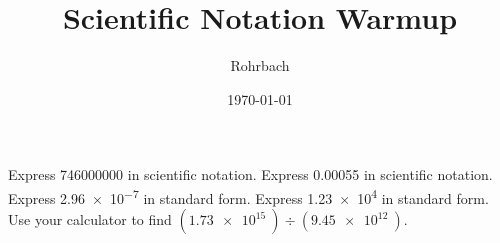 \documentclass[10pt]{exam}
\title{Scientific Notation Warmup}
\author{Rohrbach}
\date{\today}
\begin{document}
\maketitle

\begin{questions}
  \question 
    Express \SI{746000000}{} in scientific notation.
    \vs
  \question 
    Express \SI{0.00055}{} in scientific notation.
    \vs
  \question 
    Express \SI{2.96e-7}{} in standard form.
    \vs
  \question
    Express \SI{1.23e4}{} in standard form.
    \vs
  \question 
    Use your calculator to find 
    $
    \left( \SI{1.73e15}{} \right) \div 
    \left( \SI{9.45e12}{} \right)
    $.
    \vs
  
\end{questions}
\end{document}

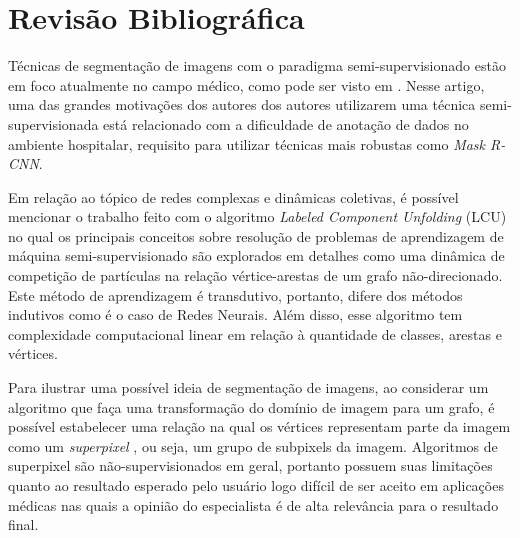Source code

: \chapter{Revisão Bibliográfica}\label{cap:revisao-bibliografica}

Técnicas de segmentação de imagens com o paradigma semi-supervisionado
estão em foco atualmente no campo médico, como pode ser visto em
\cite{LuoSemiSupervised2021}. Nesse artigo, uma das grandes motivações
dos autores dos autores utilizarem uma técnica semi-supervisionada
está relacionado com a dificuldade de anotação de dados no ambiente
hospitalar, requisito para utilizar técnicas mais robustas como
\textit{Mask R-CNN}.

Em relação ao tópico de redes complexas e dinâmicas coletivas, é
possível mencionar o trabalho feito com o algoritmo \textit{Labeled
  Component Unfolding} (\gls{LCU}) \cite{VerriNetworkUnfoldingMap2018} no
qual os principais conceitos sobre resolução de problemas de
aprendizagem de máquina semi-supervisionado são explorados em detalhes
como uma dinâmica de competição de partículas na relação
vértice-arestas de um grafo não-direcionado. Este método de
aprendizagem é transdutivo, portanto, difere dos métodos indutivos
como é o caso de Redes Neurais. Além disso, esse algoritmo tem
complexidade computacional linear em relação à quantidade de classes, arestas e
vértices.

Para ilustrar uma possível ideia de segmentação de imagens, ao
considerar um algoritmo que faça uma transformação do domínio de imagem para um
grafo, é possível estabelecer uma relação na qual os vértices representam
parte da imagem como um \textit{superpixel}
\cite{SuperpixelSurvey2020}, ou seja, um grupo de subpixels da
imagem. Algoritmos de superpixel são não-supervisionados em geral,
portanto possuem suas limitações quanto ao resultado esperado pelo
usuário \textendash \hfill logo difícil de ser aceito em aplicações médicas
nas quais a opinião do especialista é de alta relevância para o
resultado final.

\begin{figure}[!h]
        \captionsetup{width=8cm}
		\centering
\end{figure}



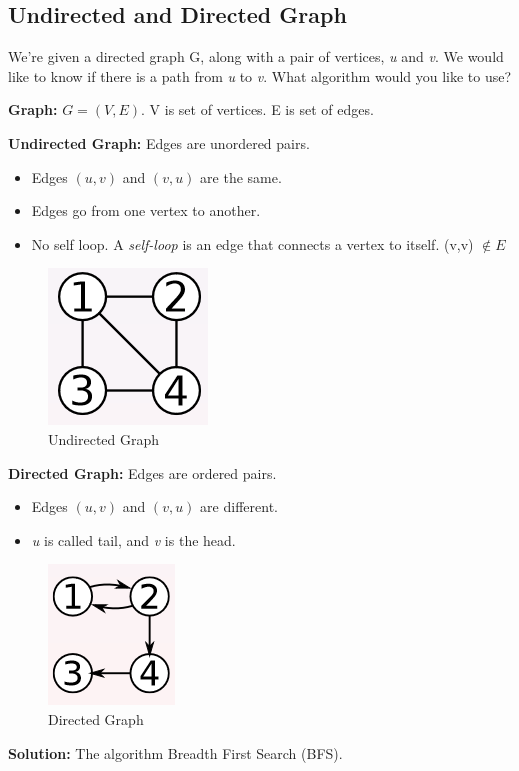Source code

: \documentclass[11pt,fleqn]{book}
\begin{document}
\subsection{Undirected and Directed Graph}
\vspace{1em}
\begin{example}
We're given a directed graph G, along with a pair of vertices, \textit{u} and \textit{v}. We would like to know if there is a path from \textit{u} to \textit{v}. 
What algorithm would you like to use?
\end{example}
\begin{definition}
\textbf{Graph:} $G = (V,E)$. V is set of vertices. E is set of edges. 
\end{definition}
\begin{definition}
\textbf{Undirected Graph:} Edges are unordered pairs. 
\begin{itemize}
    \item Edges $(u,v)$ and $(v,u)$ are the same. 
    \item Edges go from one vertex to another. 
    \item No self loop. A \textit{self-loop} is an edge that connects a vertex to itself. (v,v) $\not \in E$ 
\end{itemize}
\end{definition}
\begin{figure}[h!]
    \centering
    \includegraphics{UG.PNG}
    \caption{Undirected Graph}
    \label{fig:my_label}
\end{figure}
\begin{definition}
\textbf{Directed Graph: } Edges are ordered pairs. 
\begin{itemize}
    \item Edges $(u,v)$ and $(v,u)$ are different. 
    \item \textit{u} is called tail, and \textit{v} is the head. 
\end{itemize}
\end{definition}
\begin{figure}[h!]
    \centering
    \includegraphics{Pictures/dg.PNG}
    \caption{Directed Graph}
    \label{fig:my_label}
\end{figure}
\textbf{Solution:} The algorithm Breadth First Search (BFS). 
 
\end{document}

============================================================

What this task involves —
The response must contain each line above that holds the string "imagens".

Exercise response —
Técnicas de segmentação de imagens com o paradigma semi-supervisionado
Para ilustrar uma possível ideia de segmentação de imagens, ao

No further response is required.